About us

Our children with their chart-work (art work is too much!) on India's Children's Day 2013




Cause Kitchen is a learning center in the Chakkarpur village of the satellite city to New Delhi, India – Gurgaon – with about 60 students, at present. Chakkarpur is a village with Haryanvi landlords and migrant tenants, primarily from Eastern India. The latter community makes a living, mostly, by working in the neighborhood posh communities as housemaids, cleaners, auto and hand rickshaw pullers, and office/mall peons or housekeeping staff. 

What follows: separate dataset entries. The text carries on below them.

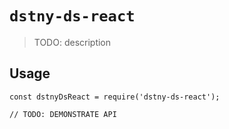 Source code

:# `dstny-ds-react`

> TODO: description

## Usage

```
const dstnyDsReact = require('dstny-ds-react');

// TODO: DEMONSTRATE API
```
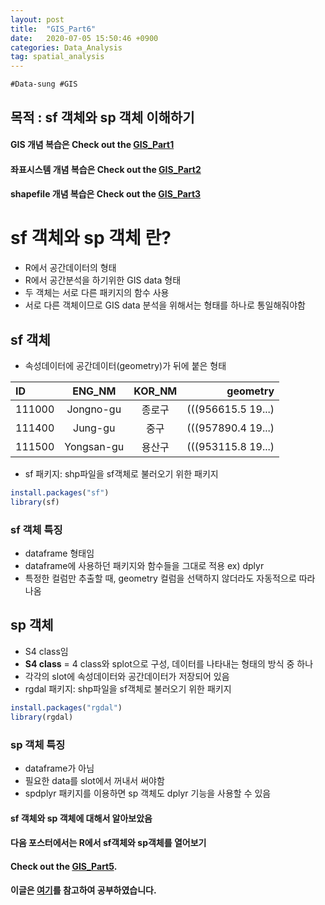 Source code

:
 ```yaml
---
layout: post
title:  "GIS_Part6"
date:   2020-07-05 15:50:46 +0900
categories: Data_Analysis
tag: spatial_analysis
---
```


`#Data-sung #GIS`

목적 : sf 객체와 sp 객체 이해하기 
---
#### GIS 개념 복습은 Check out the [GIS_Part1][A] 
#### 좌표시스템 개념 복습은 Check out the [GIS_Part2][B]
#### shapefile 개념 복습은 Check out the [GIS_Part3][C]

sf 객체와 sp 객체 란?
===
- R에서 공간데이터의 형태
- R에서 공간분석을 하기위한 GIS data 형태 
- 두 객체는 서로 다른 패키지의 함수 사용
- 서로 다른 객체이므로 GIS data 분석을 위해서는 형태를 하나로 통일해줘야함

## **sf** 객체
- 속성데이터에 공간데이터(geometry)가 뒤에 붙은 형태

|      ID       |    ENG_NM     |    KOR_NM     |    geometry        |
| :------------ | :-----------: | :-----------: | -----------------: |
| 111000        | Jongno-gu     | 종로구        |(((956615.5 19...)  |
| 111400        | Jung-gu       | 중구          |(((957890.4 19...)  |
| 111500        | Yongsan-gu    | 용산구        |(((953115.8 19...)  |

- sf 패키지: shp파일을 sf객체로 불러오기 위한 패키지
```R
install.packages("sf")
library(sf)
```

### sf 객체 특징
- dataframe 형태임
- dataframe에 사용하던 패키지와 함수들을 그대로 적용 ex) dplyr
- 특정한 컬럼만 추출할 때, geometry 컬럼을 선택하지 않더라도 자동적으로 따라 나옴

## **sp** 객체
- S4 class임
- **S4 class** = 4 class와 splot으로 구성, 데이터를 나타내는 형태의 방식 중 하나
- 각각의 slot에 속성데이터와 공간데이터가 저장되어 있음
- rgdal 패키지: shp파일을 sf객체로 불러오기 위한 패키지
```R
install.packages("rgdal")
library(rgdal)
```

### sp 객체 특징
- dataframe가 아님
- 필요한 data를 slot에서 꺼내서 써야함
- spdplyr 패키지를 이용하면 sp 객체도 dplyr 기능을 사용할 수 있음 

#### sf 객체와 sp 객체에 대해서 알아보았음
#### 다음 포스터에서는 R에서 sf객체와 sp객체를 열어보기
#### Check out the [GIS_Part5][S].
#### 이글은 [여기][H]를 참고하여 공부하였습니다.

[A]: http://127.0.0.1:4000/data_analysis/2020/07/04/GIS/
[B]: http://127.0.0.1:4000/data_analysis/2020/07/04/GIS_2/
[C]: http://127.0.0.1:4000/data_analysis/2020/07/04/GIS_3/
[S]: http://127.0.0.1:4000/data_analysis/2020/07/04/GIS_4/
[H]: https://medium.com/@hslee09/r-gis%EB%B6%84%EC%84%9D%E2%85%B3-sf-%EA%B0%9D%EC%B2%B4%EC%99%80-sp-%EA%B0%9D%EC%B2%B4-2d49521a2b70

The one-room pigeon hole that they live out of , in a building that roughly accommodates 90 tenants (which would be about 450+ people living in 1 building), comes with steep rents, tough landlords and tougher Estate Managers and alarming house rules, such as having to buy all ration from the in-house grocery store.  For example, tenants cannot go to the nearby grocer like Reliance to pick up a pouch of Mahakosh-branded refined cooking oil.  They are instead forced to buy Sundrop-branded oil with a stamp 135 Indian Rupees from the grocery store of the landlord aka Thekedar. 

Many of these residents of Chakkarpur are thus oppressed, rather than outright poor.

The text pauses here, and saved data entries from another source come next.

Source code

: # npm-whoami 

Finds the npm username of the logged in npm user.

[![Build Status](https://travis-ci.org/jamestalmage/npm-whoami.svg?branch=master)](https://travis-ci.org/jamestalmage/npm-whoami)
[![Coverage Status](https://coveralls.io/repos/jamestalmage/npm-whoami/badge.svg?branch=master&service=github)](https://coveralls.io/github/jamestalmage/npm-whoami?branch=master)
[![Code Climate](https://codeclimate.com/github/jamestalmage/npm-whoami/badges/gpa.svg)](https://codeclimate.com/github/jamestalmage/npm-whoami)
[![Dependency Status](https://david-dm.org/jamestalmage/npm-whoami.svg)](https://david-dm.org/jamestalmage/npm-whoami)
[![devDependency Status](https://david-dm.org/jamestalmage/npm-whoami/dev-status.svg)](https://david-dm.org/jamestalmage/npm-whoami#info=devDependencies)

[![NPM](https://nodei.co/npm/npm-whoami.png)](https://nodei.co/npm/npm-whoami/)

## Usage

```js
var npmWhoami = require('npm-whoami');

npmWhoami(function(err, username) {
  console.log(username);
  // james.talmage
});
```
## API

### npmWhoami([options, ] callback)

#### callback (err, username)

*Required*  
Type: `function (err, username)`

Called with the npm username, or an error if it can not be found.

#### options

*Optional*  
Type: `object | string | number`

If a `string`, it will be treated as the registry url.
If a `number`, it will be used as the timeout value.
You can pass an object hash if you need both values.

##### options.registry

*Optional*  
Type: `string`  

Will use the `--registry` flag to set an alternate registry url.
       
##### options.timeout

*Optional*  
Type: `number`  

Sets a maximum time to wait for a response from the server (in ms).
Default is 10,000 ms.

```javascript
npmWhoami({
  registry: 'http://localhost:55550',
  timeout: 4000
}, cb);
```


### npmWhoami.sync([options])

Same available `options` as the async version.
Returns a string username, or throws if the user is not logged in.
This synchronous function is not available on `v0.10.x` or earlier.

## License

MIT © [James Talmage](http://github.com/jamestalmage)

Under such circumstances, with the added factor of these non-local children being bullied by' the locals, when parents are out to work the entire day, many children miss going to school altogether, not as much because the parents are overly-poor but because of the environment they live in. So Cause Kitchen takes school to their homes.  

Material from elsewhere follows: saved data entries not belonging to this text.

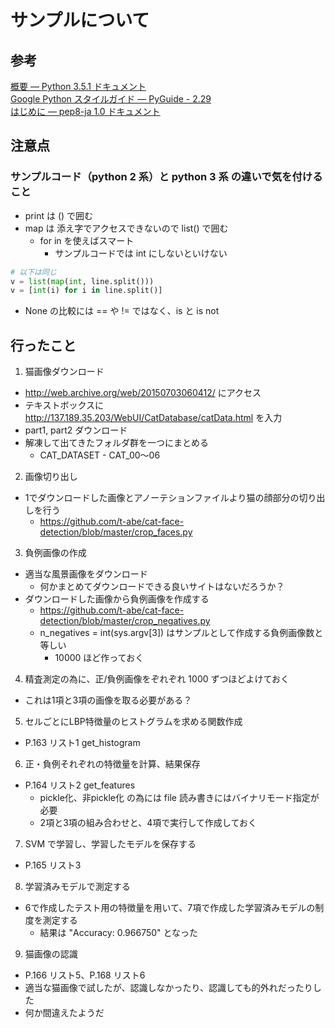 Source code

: # サンプルについて

## 参考
[概要 — Python 3.5.1 ドキュメント](http://docs.python.jp/3.5/)  
[Google Python スタイルガイド — PyGuide - 2.29](http://works.surgo.jp/translation/pyguide.html)  
[はじめに — pep8-ja 1.0 ドキュメント](http://pep8-ja.readthedocs.org/ja/latest/)  

## 注意点
### サンプルコード（python 2 系）と python 3 系 の違いで気を付けること
  * print は () で囲む
  * map は 添え字でアクセスできないので list() で囲む
    * for in を使えばスマート
      * サンプルコードでは int にしないといけない
```python
# 以下は同じ
v = list(map(int, line.split()))
v = [int(i) for i in line.split()]
```
  * None の比較には == や != ではなく、is と is not

## 行ったこと
1. 猫画像ダウンロード
  * http://web.archive.org/web/20150703060412/ にアクセス
  * テキストボックスに http://137.189.35.203/WebUI/CatDatabase/catData.html を入力
  * part1, part2 ダウンロード
  * 解凍して出てきたフォルダ群を一つにまとめる
    * CAT_DATASET - CAT_00～06
2. 画像切り出し
  * 1でダウンロードした画像とアノーテションファイルより猫の顔部分の切り出しを行う
    * https://github.com/t-abe/cat-face-detection/blob/master/crop_faces.py
3. 負例画像の作成 
  * 適当な風景画像をダウンロード
    * 何かまとめてダウンロードできる良いサイトはないだろうか？
  * ダウンロードした画像から負例画像を作成する
    * https://github.com/t-abe/cat-face-detection/blob/master/crop_negatives.py
    * n_negatives = int(sys.argv[3]) はサンプルとして作成する負例画像数と等しい
      * 10000 ほど作っておく
4. 精査測定の為に、正/負例画像をぞれぞれ 1000 ずつほどよけておく
  * これは1項と3項の画像を取る必要がある？
5. セルごとにLBP特徴量のヒストグラムを求める関数作成
  * P.163 リスト1 get_histogram
6. 正・負例それぞれの特徴量を計算、結果保存
  * P.164 リスト2 get_features
    * pickle化、非pickle化 の為には file 読み書きにはバイナリモード指定が必要
    * 2項と3項の組み合わせと、4項で実行して作成しておく
7. SVM で学習し、学習したモデルを保存する
  * P.165 リスト3
8. 学習済みモデルで測定する
  * 6で作成したテスト用の特徴量を用いて、7項で作成した学習済みモデルの制度を測定する
    * 結果は "Accuracy: 0.966750" となった
9. 猫画像の認識
  * P.166 リスト5、P.168 リスト6
  * 適当な猫画像で試したが、認識しなかったり、認識しても的外れだったりした
  * 何か間違えたようだ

We have started with one learning center, and we plan to set up in every such ghetto of this village.  Our first learning centre is in the empty space of one such building, adjacent to a theatre named Vijay Cinema, where the landlord is 'towards benevolent', compared to the general trend of landlords. That's how we have 50 students, 1 teacher, 1 social worker who multitasks as teacher, counselor, advocacy SPOC, and a handful of volunteers and plenty of well-wishers. Eighteen of our 60 students would be writing their Classes 3 & 5 exams through the Open Basic Education System (OBE) of the Indian National Institute of Open Schooling (NIOS), in April. The other 40 are learning to read and write for the first time ever!